:: Task inputs ::

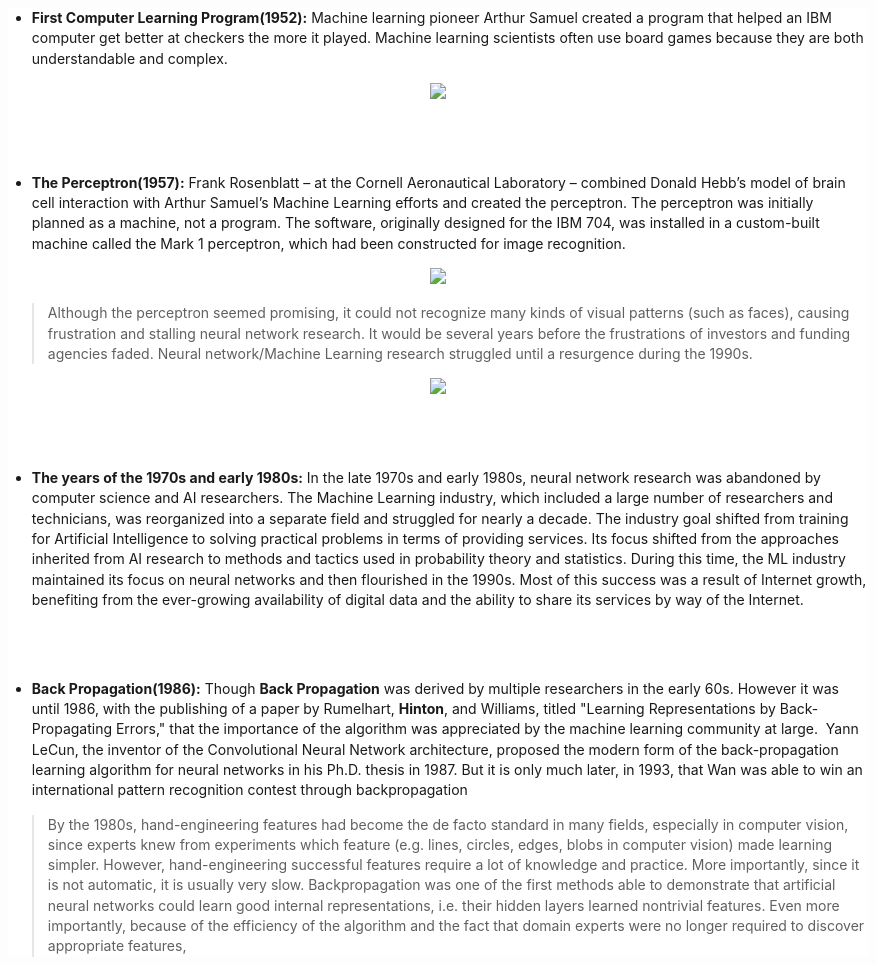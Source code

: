 * **First Computer Learning Program(1952):** Machine learning pioneer Arthur Samuel created a program that helped an IBM computer get better at checkers the more it played.
Machine learning scientists often use board games because they are both understandable and complex.
<p align='center'><img width="500" src="https://lh3.googleusercontent.com/LwWR7kFeDM_sZmGKgehZXRZXGJz6iwxazEHpGxWWTlKmXfWwq78wobI6vTPiRo5DG1o=s1200"></p>
<br>
<br>

* **The Perceptron(1957):** Frank Rosenblatt – at the Cornell Aeronautical Laboratory – combined Donald Hebb’s model of brain cell interaction with Arthur Samuel’s Machine Learning efforts and created the perceptron.
The perceptron was initially planned as a machine, not a program.
The software, originally designed for the IBM 704, was installed in a custom-built machine called the Mark 1 perceptron, which had been constructed for image recognition.

<p align='center'><img width="400" src="https://miro.medium.com/max/392/0*GyDjJC-LfR2TNX6n."></p>

>Although the perceptron seemed promising, it could not recognize many kinds of visual patterns (such as faces),
causing frustration and stalling neural network research. It would be several years before the frustrations of investors and funding agencies faded.
Neural network/Machine Learning research struggled until a resurgence during the 1990s.
<p align='center'><img width="400" src="https://missinglink.ai/wp-content/uploads/2018/11/multilayer-perceptron.png"></p>



<br>
<br>



* **The years of the 1970s and early 1980s:** In the late 1970s and early 1980s, neural network research was abandoned by computer science and AI researchers.
The Machine Learning industry, which included a large number of researchers and technicians, was reorganized into a separate field and struggled for nearly a decade.
The industry goal shifted from training for Artificial Intelligence to solving practical problems in terms of providing services.
Its focus shifted from the approaches inherited from AI research to methods and tactics used in probability theory and statistics.
During this time, the ML industry maintained its focus on neural networks and then flourished in the 1990s.
Most of this success was a result of Internet growth, benefiting from the ever-growing availability of digital data and the ability to share its services by way of the Internet.

<br>
<br>

* **Back Propagation(1986):** Though **Back Propagation** was derived by multiple researchers in the early 60s. However it was until 1986,
with the publishing of a paper by Rumelhart, **Hinton**, and Williams, titled "Learning Representations by Back-Propagating Errors," that
the importance of the algorithm was appreciated by the machine learning community at large.  Yann LeCun, the inventor of the Convolutional Neural Network architecture,
proposed the modern form of the back-propagation learning algorithm for neural networks in his Ph.D. thesis in 1987. But it is only much later, in 1993,
that Wan was able to win an international pattern recognition contest through backpropagation
> By the 1980s, hand-engineering features had become the de facto standard in many fields, especially in computer vision,
since experts knew from experiments which feature (e.g. lines, circles, edges, blobs in computer vision) made learning simpler.
However, hand-engineering successful features require a lot of knowledge and practice. More importantly, since it is not automatic, it is usually very slow.
> Backpropagation was one of the first methods able to demonstrate that artificial neural networks could learn good internal representations,
i.e. their hidden layers learned nontrivial features. Even more importantly, because of the efficiency of the algorithm and the fact that domain experts were no longer required to discover appropriate features,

:::

* What the task asks
The lines to return are those in the entries above that include "Samuel".

* Result of the task
: * **First Computer Learning Program(1952):** Machine learning pioneer Arthur Samuel created a program that helped an IBM computer get better at checkers the more it played.
* **The Perceptron(1957):** Frank Rosenblatt – at the Cornell Aeronautical Laboratory – combined Donald Hebb’s model of brain cell interaction with Arthur Samuel’s Machine Learning efforts and created the perceptron.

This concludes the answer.